(RECORDS SHOWN)

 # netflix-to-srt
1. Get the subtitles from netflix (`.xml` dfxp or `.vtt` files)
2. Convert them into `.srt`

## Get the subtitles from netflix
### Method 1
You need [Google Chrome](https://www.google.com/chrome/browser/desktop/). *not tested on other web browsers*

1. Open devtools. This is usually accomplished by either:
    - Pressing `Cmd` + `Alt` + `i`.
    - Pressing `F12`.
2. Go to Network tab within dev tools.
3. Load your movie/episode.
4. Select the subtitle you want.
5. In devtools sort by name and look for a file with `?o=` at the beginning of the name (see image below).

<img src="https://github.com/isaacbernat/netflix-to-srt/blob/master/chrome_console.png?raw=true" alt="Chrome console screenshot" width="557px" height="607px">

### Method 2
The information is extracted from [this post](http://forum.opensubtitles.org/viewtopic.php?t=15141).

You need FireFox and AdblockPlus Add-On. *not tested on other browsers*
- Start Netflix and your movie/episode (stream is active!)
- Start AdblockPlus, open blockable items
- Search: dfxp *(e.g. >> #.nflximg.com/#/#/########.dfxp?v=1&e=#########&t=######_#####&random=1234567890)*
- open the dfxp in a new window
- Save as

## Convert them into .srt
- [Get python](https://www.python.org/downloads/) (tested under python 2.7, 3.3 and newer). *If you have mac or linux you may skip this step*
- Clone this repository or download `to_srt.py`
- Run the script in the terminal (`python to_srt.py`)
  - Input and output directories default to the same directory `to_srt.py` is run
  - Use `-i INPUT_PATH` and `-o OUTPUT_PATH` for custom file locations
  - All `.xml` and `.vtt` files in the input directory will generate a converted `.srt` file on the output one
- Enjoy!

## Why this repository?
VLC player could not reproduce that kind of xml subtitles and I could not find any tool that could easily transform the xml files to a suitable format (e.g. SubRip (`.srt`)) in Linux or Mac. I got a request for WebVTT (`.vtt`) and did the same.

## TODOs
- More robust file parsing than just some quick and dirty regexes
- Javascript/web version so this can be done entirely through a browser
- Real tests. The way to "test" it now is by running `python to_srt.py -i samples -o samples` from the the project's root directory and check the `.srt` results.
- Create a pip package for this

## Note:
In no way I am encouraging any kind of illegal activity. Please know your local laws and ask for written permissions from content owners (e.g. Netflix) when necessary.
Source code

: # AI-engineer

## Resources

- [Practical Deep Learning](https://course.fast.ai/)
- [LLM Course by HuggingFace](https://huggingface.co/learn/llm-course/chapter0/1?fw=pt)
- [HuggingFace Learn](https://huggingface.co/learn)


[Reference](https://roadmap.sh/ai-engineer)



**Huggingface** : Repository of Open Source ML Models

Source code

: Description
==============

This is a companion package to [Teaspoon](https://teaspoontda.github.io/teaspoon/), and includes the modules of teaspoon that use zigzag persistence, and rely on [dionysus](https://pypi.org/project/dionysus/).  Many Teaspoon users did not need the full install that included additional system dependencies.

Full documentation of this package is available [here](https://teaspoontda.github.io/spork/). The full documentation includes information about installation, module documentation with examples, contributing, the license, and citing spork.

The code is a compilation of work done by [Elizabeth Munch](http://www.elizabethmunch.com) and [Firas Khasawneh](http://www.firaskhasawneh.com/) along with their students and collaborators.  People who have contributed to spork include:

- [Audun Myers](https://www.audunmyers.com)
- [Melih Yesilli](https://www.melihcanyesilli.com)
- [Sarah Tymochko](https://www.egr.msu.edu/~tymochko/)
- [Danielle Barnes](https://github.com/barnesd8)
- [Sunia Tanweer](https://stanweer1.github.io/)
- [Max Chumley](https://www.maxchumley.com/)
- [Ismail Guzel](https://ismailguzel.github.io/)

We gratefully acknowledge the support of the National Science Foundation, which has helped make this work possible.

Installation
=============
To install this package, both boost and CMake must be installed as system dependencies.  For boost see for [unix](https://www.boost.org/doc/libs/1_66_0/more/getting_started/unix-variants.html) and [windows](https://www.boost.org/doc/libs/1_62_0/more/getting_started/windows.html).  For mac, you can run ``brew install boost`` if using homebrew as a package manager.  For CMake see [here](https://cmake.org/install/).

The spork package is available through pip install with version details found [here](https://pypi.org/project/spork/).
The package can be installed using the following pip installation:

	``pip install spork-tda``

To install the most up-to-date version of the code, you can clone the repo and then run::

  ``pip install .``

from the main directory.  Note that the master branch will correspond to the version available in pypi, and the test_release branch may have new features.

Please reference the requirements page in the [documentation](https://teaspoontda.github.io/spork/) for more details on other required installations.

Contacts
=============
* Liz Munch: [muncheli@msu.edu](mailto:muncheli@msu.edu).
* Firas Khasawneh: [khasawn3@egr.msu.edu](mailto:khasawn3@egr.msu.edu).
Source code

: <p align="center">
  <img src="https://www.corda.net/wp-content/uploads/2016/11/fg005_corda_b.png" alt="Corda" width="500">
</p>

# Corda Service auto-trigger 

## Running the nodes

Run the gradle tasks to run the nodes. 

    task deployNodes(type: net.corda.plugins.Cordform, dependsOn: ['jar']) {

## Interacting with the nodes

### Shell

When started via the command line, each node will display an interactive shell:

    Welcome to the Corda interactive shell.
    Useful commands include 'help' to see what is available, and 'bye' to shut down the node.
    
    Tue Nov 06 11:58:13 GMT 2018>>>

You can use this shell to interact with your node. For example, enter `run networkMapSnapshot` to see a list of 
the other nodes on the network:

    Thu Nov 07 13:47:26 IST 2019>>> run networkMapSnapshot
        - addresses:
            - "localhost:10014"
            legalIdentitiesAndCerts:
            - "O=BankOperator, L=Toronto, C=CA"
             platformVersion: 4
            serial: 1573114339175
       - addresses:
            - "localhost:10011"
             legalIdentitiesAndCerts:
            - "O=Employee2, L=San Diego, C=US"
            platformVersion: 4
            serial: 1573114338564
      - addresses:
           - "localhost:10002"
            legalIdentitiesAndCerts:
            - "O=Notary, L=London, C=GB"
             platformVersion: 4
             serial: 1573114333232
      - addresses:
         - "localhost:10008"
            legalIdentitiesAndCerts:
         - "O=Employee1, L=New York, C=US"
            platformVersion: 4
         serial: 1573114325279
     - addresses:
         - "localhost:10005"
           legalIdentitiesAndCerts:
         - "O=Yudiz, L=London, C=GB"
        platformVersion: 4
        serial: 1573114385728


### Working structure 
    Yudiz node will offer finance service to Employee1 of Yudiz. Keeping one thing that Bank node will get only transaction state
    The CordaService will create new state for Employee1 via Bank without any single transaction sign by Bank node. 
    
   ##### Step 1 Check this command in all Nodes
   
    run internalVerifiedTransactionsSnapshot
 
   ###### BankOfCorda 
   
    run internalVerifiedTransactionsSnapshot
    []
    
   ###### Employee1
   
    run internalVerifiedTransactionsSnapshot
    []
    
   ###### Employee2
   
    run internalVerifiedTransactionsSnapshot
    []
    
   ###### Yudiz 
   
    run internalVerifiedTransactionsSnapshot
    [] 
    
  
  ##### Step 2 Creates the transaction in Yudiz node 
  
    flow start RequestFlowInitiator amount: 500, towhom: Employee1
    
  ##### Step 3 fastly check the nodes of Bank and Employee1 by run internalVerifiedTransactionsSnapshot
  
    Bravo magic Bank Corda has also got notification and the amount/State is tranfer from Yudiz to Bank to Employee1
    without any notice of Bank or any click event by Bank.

(End RECORDS SHOWN)

## REQUIREMENT
From the material above, copy exactly the lines between the line holding "### Method 2" and the line holding "- Run the script", inclusive, and only those.

## ANSWER SECTION
### Method 2
The information is extracted from [this post](http://forum.opensubtitles.org/viewtopic.php?t=15141).

You need FireFox and AdblockPlus Add-On. *not tested on other browsers*
- Start Netflix and your movie/episode (stream is active!)
- Start AdblockPlus, open blockable items
- Search: dfxp *(e.g. >> #.nflximg.com/#/#/########.dfxp?v=1&e=#########&t=######_#####&random=1234567890)*
- open the dfxp in a new window
- Save as

## Convert them into .srt
- [Get python](https://www.python.org/downloads/) (tested under python 2.7, 3.3 and newer). *If you have mac or linux you may skip this step*
- Clone this repository or download `to_srt.py`
- Run the script in the terminal (`python to_srt.py`)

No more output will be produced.